>LitMag Wave: One Story #74

>The problem with piles of unread journals and books—okay, one of the problems—is that a little magazine like One Story tends to disappear. On the other hand, it’s a nice surprise when, upon moving a pile from one spot to another, watching it topple, a forgotten issue resurfaces. That’s what happened this weekend and so I finally got around to reading “The Samoan Assassin Calls It Quits” by Thomas Hopkins which came out a couple of months ago.
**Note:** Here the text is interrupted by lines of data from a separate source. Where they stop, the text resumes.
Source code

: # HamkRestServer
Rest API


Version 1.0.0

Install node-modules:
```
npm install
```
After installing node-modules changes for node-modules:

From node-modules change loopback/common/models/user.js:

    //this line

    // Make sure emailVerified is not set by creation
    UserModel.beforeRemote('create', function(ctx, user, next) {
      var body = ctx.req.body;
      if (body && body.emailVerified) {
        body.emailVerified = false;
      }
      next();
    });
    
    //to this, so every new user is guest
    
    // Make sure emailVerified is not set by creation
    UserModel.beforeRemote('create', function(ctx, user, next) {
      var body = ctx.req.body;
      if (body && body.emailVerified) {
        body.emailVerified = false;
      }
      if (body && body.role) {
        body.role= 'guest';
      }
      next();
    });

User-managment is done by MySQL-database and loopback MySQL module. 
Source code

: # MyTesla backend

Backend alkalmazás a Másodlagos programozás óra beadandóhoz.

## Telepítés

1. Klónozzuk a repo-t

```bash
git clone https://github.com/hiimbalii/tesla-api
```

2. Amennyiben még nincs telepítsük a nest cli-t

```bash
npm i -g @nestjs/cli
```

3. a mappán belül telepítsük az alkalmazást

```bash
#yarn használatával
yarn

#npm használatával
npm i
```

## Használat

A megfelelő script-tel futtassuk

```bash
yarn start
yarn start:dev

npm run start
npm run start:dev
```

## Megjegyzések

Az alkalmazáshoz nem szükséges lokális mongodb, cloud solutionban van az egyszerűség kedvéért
The story was fun, not quite serious (unless you’re prepared to believe that there are regular political assassinations in the U.S., that the guns-for-hire have agents, that one could check a duffel bag full of automatic weapons at the Boston Alumnae Club), but well done. It is the story of Daniel (Roger, the Samoan assassin, who is really from Tonga) and Sadie, whom he meets at a reception where he is supposed to assassinate the governor of a neighboring state on behalf of his clients, who might be secessionists. Sadie is a big girl with an overbearing mother and a graduate degree in film studies, which is a nice device that allows the author to let her constantly refer to films of various genres. The main joke of the story is that in order to flee the reception, Sadie suggests that Daniel (whom she knows at that point only as Roger) pretend to kidnap her, whereupon he is able to produce handcuffs from his duffle bag and off they go, and Sadie then discusses how Stockholm Syndrome is a “ridiculously common trope in kidnapping movies.”

As much as I enjoyed the story, I wondered as I read it why the author had jumbled the chronology as much as he did. I suppose one reason for the choice was to avoid the appearance of reader manipulation—a great deal is revealed in the first short section, a section that chronologically is really the end of the story. We then jump backwards, but not all the way backwards and don’t come to the point where they meet until page 11, by which point the reader might not really care anymore how they met, but is more interested in Sadie being handcuffed to the bed in the motel room with Daniel’s duffel of weapons stashed under the mattress. It might be fun to number the sections chronologically—there are 20—and read them in order. I’m sure the author had a reason for making the choice he did; I’m just sure what it was. Still, overall, it’s a good read.